I’ve spent about a week with it, and I’ve been up and down, most so than with any other software I’ve ever used. I didn’t quite understand why I was hung on this software so much, but for the last few days it has been all I can think about. I am starting to break it down, now.
First thing: I wish I had found Phabricator when I was first starting out, maybe back in the cog motive days. It does a lot of stuff really great, and outside of an org that does shared development, it has some great features for single freelancers, like the simple interface for creating and signing contracts.
It bums me out that it doesn’t hit all my needs, but it did make me reassess what my needs were. The git hosting doesn’t come close to Gitorious or GitLab, but those are specialized apps, and they only have light issue-tracking on top of it. I am actually quite fond of the tasks in Phabricator, but tracking issues around code outside the repo is not what I’m looking for.
Basically, I want Phabricator to scale! I want big, huge, public instances of it, but that isn’t the tool they made, though it can organize large groups of folks. I think it is the perfect tool for WMF, which will have a relatively narrow focus. I want a single todo list, and I won’t be able to get it from Phabricator.

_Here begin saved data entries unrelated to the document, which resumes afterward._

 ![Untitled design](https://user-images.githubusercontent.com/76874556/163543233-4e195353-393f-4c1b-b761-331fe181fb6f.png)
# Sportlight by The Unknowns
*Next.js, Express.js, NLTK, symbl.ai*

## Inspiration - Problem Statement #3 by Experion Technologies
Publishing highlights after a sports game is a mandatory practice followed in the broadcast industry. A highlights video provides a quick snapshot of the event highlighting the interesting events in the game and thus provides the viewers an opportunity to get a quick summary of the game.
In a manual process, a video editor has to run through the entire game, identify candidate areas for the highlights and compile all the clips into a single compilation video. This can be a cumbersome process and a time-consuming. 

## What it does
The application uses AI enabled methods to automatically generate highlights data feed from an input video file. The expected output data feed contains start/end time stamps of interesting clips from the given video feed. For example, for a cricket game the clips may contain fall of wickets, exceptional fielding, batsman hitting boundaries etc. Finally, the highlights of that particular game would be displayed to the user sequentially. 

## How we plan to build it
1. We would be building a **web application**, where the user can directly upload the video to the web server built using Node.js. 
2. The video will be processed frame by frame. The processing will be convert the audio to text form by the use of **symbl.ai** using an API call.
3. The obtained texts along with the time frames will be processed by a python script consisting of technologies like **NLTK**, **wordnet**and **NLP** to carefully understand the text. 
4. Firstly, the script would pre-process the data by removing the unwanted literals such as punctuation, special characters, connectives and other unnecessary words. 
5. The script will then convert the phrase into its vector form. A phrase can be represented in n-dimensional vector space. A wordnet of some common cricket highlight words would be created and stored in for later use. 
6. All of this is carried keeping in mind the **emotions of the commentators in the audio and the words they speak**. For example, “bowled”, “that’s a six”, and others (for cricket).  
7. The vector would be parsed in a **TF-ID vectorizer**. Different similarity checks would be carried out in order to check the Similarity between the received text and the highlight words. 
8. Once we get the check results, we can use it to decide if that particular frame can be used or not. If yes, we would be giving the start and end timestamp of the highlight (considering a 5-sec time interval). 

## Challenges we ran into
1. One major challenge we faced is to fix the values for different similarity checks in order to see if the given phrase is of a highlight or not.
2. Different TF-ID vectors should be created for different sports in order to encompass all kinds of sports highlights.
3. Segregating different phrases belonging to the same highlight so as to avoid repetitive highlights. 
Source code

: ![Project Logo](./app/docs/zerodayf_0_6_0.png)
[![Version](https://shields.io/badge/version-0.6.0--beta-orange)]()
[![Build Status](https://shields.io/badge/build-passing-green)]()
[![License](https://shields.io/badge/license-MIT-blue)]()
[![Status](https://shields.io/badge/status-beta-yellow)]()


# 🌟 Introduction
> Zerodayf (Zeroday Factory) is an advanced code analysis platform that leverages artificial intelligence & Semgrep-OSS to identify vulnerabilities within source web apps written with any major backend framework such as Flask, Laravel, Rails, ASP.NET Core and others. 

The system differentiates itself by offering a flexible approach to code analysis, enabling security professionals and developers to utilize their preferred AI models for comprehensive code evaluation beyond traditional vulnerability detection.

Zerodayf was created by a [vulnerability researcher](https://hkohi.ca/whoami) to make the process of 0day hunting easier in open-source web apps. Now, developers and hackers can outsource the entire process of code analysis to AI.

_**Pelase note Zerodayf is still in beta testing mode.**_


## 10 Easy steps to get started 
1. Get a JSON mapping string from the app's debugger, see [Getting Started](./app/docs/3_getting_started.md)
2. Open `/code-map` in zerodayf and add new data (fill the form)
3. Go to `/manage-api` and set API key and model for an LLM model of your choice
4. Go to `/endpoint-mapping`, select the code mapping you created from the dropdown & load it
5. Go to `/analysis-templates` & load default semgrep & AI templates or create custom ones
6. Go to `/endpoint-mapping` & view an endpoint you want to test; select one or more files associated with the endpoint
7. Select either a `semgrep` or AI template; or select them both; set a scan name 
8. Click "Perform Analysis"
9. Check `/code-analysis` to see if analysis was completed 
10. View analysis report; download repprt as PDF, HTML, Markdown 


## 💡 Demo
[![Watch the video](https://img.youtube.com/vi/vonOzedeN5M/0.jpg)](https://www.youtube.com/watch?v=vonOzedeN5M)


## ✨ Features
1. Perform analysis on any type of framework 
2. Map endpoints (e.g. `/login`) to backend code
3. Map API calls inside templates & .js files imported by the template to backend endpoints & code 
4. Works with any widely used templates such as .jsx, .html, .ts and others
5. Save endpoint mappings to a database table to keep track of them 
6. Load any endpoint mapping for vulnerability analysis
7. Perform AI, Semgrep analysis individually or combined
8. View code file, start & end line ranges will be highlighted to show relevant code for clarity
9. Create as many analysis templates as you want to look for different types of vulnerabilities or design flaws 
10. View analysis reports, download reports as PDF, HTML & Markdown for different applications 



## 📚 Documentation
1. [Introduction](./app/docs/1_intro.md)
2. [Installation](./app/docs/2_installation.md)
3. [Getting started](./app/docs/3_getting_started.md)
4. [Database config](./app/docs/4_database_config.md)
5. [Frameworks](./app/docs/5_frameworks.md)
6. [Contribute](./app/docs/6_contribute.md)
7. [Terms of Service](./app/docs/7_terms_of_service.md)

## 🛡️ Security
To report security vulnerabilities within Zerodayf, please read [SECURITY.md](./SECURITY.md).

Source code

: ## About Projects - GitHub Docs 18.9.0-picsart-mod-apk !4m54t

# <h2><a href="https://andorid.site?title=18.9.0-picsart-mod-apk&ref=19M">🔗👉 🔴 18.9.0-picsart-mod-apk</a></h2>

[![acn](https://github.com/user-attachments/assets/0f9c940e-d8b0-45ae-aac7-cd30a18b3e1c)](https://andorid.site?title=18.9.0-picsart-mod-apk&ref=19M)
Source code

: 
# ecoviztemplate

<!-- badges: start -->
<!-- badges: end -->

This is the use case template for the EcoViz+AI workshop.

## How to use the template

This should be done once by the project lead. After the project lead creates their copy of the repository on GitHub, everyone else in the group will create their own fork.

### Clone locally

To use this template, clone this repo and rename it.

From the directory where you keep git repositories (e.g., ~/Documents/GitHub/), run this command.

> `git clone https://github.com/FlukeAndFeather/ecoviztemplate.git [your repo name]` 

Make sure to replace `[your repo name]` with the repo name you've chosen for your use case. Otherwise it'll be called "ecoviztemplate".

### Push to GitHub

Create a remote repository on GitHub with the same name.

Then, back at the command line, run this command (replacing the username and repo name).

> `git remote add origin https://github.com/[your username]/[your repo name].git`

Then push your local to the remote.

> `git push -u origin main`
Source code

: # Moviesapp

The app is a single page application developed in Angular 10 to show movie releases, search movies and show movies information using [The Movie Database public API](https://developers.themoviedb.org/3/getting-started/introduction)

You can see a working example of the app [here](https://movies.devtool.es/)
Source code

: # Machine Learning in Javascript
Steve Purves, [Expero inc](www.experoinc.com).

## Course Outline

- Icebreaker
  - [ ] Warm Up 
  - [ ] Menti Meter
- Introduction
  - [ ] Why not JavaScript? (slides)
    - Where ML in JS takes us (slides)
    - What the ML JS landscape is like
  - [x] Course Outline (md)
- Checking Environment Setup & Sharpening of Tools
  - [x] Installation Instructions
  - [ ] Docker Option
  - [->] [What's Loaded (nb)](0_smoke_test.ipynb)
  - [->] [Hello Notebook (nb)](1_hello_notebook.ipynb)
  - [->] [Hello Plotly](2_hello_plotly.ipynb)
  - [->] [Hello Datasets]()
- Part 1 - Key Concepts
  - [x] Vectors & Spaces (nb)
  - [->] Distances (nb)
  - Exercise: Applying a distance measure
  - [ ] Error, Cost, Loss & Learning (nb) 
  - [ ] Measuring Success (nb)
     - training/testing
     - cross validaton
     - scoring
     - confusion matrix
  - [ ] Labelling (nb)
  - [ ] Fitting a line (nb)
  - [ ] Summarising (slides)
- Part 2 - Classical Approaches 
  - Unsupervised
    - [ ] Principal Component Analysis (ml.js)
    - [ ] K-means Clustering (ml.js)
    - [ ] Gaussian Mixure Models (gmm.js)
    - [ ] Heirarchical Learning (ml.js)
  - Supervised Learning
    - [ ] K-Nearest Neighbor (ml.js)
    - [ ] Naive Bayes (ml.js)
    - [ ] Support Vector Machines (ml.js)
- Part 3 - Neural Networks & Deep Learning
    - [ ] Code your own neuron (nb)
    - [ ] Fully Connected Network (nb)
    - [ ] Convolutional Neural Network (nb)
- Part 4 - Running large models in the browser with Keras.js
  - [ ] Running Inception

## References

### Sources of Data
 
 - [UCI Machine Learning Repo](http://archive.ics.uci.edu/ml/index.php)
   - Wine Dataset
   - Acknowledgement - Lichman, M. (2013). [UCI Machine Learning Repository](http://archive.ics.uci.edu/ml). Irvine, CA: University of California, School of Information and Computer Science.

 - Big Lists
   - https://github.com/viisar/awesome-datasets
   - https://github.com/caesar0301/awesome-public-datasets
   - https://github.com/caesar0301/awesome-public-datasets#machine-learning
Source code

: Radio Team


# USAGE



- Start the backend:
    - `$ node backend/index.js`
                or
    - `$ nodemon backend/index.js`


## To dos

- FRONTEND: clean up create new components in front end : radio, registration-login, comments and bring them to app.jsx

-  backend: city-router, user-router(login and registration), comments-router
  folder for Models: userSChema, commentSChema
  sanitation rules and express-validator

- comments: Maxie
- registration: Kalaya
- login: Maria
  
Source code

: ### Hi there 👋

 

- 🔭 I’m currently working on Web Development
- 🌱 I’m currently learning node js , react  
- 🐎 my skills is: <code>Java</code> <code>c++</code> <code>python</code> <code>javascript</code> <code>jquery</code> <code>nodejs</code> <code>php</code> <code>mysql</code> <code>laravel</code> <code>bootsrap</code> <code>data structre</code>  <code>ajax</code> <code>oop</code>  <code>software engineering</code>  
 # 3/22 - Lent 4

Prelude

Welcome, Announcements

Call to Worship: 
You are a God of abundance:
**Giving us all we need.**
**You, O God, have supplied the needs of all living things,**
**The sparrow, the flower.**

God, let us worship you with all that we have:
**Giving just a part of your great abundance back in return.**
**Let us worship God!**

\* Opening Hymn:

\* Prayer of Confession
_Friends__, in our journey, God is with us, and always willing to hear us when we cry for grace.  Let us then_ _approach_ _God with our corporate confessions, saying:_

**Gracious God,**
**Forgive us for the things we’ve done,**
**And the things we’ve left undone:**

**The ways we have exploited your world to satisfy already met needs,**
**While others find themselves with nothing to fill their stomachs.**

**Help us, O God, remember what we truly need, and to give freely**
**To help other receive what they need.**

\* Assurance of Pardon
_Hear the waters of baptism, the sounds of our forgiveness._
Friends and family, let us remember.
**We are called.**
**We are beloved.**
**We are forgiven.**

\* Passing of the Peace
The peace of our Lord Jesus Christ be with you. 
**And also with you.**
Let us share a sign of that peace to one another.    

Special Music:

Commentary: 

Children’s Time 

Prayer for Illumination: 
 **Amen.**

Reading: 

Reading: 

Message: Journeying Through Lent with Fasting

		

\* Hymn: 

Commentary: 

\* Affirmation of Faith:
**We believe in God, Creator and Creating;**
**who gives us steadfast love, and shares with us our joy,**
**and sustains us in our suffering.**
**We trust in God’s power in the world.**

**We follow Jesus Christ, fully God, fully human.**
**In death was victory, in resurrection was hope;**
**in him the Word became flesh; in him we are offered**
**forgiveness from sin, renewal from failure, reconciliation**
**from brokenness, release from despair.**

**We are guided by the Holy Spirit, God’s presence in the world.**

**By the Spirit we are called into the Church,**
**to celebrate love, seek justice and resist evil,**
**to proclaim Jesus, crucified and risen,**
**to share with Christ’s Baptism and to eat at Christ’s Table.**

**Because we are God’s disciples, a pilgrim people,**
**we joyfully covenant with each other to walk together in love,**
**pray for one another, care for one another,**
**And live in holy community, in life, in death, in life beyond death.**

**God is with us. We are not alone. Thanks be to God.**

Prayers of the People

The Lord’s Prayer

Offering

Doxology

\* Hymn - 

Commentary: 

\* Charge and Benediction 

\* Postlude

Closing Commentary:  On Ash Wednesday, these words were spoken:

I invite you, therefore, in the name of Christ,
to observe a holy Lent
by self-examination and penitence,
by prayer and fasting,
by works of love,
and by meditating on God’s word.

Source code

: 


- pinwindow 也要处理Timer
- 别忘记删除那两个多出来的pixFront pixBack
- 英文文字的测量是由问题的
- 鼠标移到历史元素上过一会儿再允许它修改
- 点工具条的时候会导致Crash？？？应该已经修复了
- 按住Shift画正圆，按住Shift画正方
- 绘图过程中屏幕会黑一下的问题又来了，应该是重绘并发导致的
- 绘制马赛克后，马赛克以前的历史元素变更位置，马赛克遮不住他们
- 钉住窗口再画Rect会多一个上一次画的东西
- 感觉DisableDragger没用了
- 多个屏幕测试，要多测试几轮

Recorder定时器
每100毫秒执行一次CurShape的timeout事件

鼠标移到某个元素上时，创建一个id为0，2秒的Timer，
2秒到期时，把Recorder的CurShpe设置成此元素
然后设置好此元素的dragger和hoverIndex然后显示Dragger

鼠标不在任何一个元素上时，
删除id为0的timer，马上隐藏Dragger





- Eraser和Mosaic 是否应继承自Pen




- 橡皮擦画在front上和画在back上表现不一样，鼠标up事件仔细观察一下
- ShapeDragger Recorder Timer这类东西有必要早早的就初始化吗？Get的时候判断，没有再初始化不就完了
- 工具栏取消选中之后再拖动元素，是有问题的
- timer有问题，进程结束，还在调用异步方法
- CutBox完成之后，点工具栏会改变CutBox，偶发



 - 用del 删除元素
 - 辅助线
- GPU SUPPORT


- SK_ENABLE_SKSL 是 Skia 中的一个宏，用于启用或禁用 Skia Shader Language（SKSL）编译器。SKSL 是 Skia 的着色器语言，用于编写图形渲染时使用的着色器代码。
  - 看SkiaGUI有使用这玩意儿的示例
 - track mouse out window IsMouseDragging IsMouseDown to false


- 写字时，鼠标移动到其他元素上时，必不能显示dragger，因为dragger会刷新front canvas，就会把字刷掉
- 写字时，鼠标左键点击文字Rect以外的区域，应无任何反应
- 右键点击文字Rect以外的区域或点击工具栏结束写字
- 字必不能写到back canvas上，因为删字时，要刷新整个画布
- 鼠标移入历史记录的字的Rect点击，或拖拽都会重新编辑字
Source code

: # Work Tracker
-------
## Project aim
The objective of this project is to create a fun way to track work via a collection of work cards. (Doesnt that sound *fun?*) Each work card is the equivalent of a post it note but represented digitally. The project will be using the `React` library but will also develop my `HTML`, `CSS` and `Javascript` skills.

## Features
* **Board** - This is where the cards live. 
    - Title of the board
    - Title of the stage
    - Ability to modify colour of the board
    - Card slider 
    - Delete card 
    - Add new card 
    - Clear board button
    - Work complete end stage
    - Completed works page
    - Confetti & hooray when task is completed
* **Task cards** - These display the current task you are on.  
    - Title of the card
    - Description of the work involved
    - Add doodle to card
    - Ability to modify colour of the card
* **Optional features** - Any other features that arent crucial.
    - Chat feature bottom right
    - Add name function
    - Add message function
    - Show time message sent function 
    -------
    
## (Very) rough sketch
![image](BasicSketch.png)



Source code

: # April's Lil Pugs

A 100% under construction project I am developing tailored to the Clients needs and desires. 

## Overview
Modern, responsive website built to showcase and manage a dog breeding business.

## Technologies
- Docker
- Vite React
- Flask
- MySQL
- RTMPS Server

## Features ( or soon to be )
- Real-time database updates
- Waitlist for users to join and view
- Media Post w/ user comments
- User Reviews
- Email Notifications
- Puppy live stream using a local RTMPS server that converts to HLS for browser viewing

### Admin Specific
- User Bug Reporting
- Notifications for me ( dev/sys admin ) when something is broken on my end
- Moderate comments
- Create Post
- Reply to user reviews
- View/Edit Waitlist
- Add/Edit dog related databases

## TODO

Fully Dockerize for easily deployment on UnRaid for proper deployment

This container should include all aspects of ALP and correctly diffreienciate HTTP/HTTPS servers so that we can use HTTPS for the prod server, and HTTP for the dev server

However, my own personal work is taking me in interesting directions lately, where I am focusing on fewer clients, but larger projects. I can already think of 2.5 new instances that I should be running, and they do not overlap. And for other projects, I think I have some WordPress plugins that make more sense, since they are less technical in detail, and allow for a conversation to develop with folks that may not want an account to a complete organization system.